The task:
Copy out all of the data below with no alterations.

=== Begin Enclosure ===

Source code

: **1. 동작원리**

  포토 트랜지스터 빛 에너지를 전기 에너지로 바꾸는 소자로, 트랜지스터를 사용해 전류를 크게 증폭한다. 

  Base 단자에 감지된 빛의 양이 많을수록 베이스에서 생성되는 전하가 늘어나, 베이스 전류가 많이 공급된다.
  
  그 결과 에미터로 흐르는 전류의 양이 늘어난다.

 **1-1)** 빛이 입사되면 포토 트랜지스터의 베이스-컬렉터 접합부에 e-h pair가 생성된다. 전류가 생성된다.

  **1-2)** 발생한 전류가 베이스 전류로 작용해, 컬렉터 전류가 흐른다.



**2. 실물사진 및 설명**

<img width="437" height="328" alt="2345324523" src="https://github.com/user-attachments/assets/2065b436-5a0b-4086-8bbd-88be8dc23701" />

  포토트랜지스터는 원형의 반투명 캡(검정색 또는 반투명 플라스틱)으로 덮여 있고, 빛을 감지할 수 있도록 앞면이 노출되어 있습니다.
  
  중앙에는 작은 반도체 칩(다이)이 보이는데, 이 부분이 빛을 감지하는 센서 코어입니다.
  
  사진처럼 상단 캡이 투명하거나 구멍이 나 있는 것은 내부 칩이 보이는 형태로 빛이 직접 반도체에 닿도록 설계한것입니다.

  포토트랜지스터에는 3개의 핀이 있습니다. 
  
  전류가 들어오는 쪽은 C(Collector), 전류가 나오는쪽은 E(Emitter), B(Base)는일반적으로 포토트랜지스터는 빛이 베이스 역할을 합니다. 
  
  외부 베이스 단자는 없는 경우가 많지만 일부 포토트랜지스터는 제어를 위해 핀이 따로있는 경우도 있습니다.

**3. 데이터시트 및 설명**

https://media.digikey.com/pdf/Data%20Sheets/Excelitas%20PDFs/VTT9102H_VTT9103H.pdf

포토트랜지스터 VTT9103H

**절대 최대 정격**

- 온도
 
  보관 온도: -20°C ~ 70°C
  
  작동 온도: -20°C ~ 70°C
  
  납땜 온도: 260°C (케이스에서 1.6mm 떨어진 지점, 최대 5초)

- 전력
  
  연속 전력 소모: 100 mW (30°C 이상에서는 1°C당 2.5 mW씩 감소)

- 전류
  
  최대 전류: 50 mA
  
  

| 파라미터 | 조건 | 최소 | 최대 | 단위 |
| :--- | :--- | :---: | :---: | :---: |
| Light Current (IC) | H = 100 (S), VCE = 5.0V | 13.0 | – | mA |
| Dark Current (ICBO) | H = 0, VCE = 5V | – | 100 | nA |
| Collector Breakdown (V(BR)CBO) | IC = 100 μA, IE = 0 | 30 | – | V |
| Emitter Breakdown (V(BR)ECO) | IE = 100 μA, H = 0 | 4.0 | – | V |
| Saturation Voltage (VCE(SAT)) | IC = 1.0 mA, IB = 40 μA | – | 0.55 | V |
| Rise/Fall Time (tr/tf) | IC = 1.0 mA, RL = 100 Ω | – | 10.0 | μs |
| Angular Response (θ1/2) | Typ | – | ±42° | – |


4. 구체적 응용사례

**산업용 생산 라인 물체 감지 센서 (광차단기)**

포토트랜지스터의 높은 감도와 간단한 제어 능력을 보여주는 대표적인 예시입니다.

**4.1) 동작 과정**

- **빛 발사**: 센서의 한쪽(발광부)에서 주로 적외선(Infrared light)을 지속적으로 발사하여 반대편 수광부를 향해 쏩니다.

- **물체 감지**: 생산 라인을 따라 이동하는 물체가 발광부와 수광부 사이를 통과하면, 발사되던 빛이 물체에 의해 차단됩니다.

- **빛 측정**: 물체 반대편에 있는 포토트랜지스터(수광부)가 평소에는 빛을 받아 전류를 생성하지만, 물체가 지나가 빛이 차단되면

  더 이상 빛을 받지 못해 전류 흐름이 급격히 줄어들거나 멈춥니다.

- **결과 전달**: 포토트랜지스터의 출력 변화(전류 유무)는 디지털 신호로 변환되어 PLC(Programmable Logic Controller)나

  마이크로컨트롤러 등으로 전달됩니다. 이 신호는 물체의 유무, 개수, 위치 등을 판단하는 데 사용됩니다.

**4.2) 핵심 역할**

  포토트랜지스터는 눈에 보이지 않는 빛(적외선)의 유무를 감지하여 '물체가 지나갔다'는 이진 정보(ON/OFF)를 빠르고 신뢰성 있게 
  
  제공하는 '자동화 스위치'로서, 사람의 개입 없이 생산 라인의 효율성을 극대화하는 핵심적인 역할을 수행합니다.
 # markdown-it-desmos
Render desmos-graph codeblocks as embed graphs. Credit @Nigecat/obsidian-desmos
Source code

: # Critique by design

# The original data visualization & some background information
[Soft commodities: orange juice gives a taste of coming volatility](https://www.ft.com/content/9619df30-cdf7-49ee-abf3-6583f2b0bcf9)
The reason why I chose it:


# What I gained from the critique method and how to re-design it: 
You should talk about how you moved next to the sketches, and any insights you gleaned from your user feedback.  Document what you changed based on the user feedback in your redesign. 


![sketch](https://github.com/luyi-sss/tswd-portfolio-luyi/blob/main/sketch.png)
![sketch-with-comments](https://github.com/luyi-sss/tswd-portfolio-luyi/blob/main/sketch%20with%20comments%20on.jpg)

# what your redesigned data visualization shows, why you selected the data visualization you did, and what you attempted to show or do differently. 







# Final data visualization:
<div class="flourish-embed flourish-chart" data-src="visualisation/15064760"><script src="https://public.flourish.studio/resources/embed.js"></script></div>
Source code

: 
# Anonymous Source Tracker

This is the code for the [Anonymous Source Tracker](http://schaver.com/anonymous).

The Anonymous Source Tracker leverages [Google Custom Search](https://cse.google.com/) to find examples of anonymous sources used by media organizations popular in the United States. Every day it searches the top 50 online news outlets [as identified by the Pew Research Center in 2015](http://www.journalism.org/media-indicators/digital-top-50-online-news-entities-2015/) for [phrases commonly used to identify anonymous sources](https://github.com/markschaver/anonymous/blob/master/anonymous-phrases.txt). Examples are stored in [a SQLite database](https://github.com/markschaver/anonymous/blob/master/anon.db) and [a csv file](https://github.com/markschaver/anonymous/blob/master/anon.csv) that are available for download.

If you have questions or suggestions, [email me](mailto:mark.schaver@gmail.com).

=== End Enclosure ===

Written response:
Source code

: **1. 동작원리**

  포토 트랜지스터 빛 에너지를 전기 에너지로 바꾸는 소자로, 트랜지스터를 사용해 전류를 크게 증폭한다. 

  Base 단자에 감지된 빛의 양이 많을수록 베이스에서 생성되는 전하가 늘어나, 베이스 전류가 많이 공급된다.
  
  그 결과 에미터로 흐르는 전류의 양이 늘어난다.

 **1-1)** 빛이 입사되면 포토 트랜지스터의 베이스-컬렉터 접합부에 e-h pair가 생성된다. 전류가 생성된다.

  **1-2)** 발생한 전류가 베이스 전류로 작용해, 컬렉터 전류가 흐른다.



**2. 실물사진 및 설명**

<img width="437" height="328" alt="2345324523" src="https://github.com/user-attachments/assets/2065b436-5a0b-4086-8bbd-88be8dc23701" />

  포토트랜지스터는 원형의 반투명 캡(검정색 또는 반투명 플라스틱)으로 덮여 있고, 빛을 감지할 수 있도록 앞면이 노출되어 있습니다.
  
  중앙에는 작은 반도체 칩(다이)이 보이는데, 이 부분이 빛을 감지하는 센서 코어입니다.
  
  사진처럼 상단 캡이 투명하거나 구멍이 나 있는 것은 내부 칩이 보이는 형태로 빛이 직접 반도체에 닿도록 설계한것입니다.

  포토트랜지스터에는 3개의 핀이 있습니다. 
  
  전류가 들어오는 쪽은 C(Collector), 전류가 나오는쪽은 E(Emitter), B(Base)는일반적으로 포토트랜지스터는 빛이 베이스 역할을 합니다. 
  
  외부 베이스 단자는 없는 경우가 많지만 일부 포토트랜지스터는 제어를 위해 핀이 따로있는 경우도 있습니다.

**3. 데이터시트 및 설명**

https://media.digikey.com/pdf/Data%20Sheets/Excelitas%20PDFs/VTT9102H_VTT9103H.pdf

포토트랜지스터 VTT9103H

**절대 최대 정격**

- 온도
 
  보관 온도: -20°C ~ 70°C
  
  작동 온도: -20°C ~ 70°C
  
  납땜 온도: 260°C (케이스에서 1.6mm 떨어진 지점, 최대 5초)

- 전력
  
  연속 전력 소모: 100 mW (30°C 이상에서는 1°C당 2.5 mW씩 감소)

- 전류
  
  최대 전류: 50 mA
  
  

| 파라미터 | 조건 | 최소 | 최대 | 단위 |
| :--- | :--- | :---: | :---: | :---: |
| Light Current (IC) | H = 100 (S), VCE = 5.0V | 13.0 | – | mA |
| Dark Current (ICBO) | H = 0, VCE = 5V | – | 100 | nA |
| Collector Breakdown (V(BR)CBO) | IC = 100 μA, IE = 0 | 30 | – | V |
| Emitter Breakdown (V(BR)ECO) | IE = 100 μA, H = 0 | 4.0 | – | V |
| Saturation Voltage (VCE(SAT)) | IC = 1.0 mA, IB = 40 μA | – | 0.55 | V |
| Rise/Fall Time (tr/tf) | IC = 1.0 mA, RL = 100 Ω | – | 10.0 | μs |
| Angular Response (θ1/2) | Typ | – | ±42° | – |


4. 구체적 응용사례

**산업용 생산 라인 물체 감지 센서 (광차단기)**

포토트랜지스터의 높은 감도와 간단한 제어 능력을 보여주는 대표적인 예시입니다.

**4.1) 동작 과정**

- **빛 발사**: 센서의 한쪽(발광부)에서 주로 적외선(Infrared light)을 지속적으로 발사하여 반대편 수광부를 향해 쏩니다.

- **물체 감지**: 생산 라인을 따라 이동하는 물체가 발광부와 수광부 사이를 통과하면, 발사되던 빛이 물체에 의해 차단됩니다.

- **빛 측정**: 물체 반대편에 있는 포토트랜지스터(수광부)가 평소에는 빛을 받아 전류를 생성하지만, 물체가 지나가 빛이 차단되면

  더 이상 빛을 받지 못해 전류 흐름이 급격히 줄어들거나 멈춥니다.

- **결과 전달**: 포토트랜지스터의 출력 변화(전류 유무)는 디지털 신호로 변환되어 PLC(Programmable Logic Controller)나

  마이크로컨트롤러 등으로 전달됩니다. 이 신호는 물체의 유무, 개수, 위치 등을 판단하는 데 사용됩니다.

**4.2) 핵심 역할**

  포토트랜지스터는 눈에 보이지 않는 빛(적외선)의 유무를 감지하여 '물체가 지나갔다'는 이진 정보(ON/OFF)를 빠르고 신뢰성 있게 
  
  제공하는 '자동화 스위치'로서, 사람의 개입 없이 생산 라인의 효율성을 극대화하는 핵심적인 역할을 수행합니다.
 # markdown-it-desmos
Render desmos-graph codeblocks as embed graphs. Credit @Nigecat/obsidian-desmos
Source code

: # Critique by design

# The original data visualization & some background information
[Soft commodities: orange juice gives a taste of coming volatility](https://www.ft.com/content/9619df30-cdf7-49ee-abf3-6583f2b0bcf9)
The reason why I chose it:


# What I gained from the critique method and how to re-design it: 
You should talk about how you moved next to the sketches, and any insights you gleaned from your user feedback.  Document what you changed based on the user feedback in your redesign. 


![sketch](https://github.com/luyi-sss/tswd-portfolio-luyi/blob/main/sketch.png)
![sketch-with-comments](https://github.com/luyi-sss/tswd-portfolio-luyi/blob/main/sketch%20with%20comments%20on.jpg)

# what your redesigned data visualization shows, why you selected the data visualization you did, and what you attempted to show or do differently. 







# Final data visualization:
<div class="flourish-embed flourish-chart" data-src="visualisation/15064760"><script src="https://public.flourish.studio/resources/embed.js"></script></div>
Source code

: 
# Anonymous Source Tracker

This is the code for the [Anonymous Source Tracker](http://schaver.com/anonymous).

The Anonymous Source Tracker leverages [Google Custom Search](https://cse.google.com/) to find examples of anonymous sources used by media organizations popular in the United States. Every day it searches the top 50 online news outlets [as identified by the Pew Research Center in 2015](http://www.journalism.org/media-indicators/digital-top-50-online-news-entities-2015/) for [phrases commonly used to identify anonymous sources](https://github.com/markschaver/anonymous/blob/master/anonymous-phrases.txt). Examples are stored in [a SQLite database](https://github.com/markschaver/anonymous/blob/master/anon.db) and [a csv file](https://github.com/markschaver/anonymous/blob/master/anon.csv) that are available for download.

If you have questions or suggestions, [email me](mailto:mark.schaver@gmail.com).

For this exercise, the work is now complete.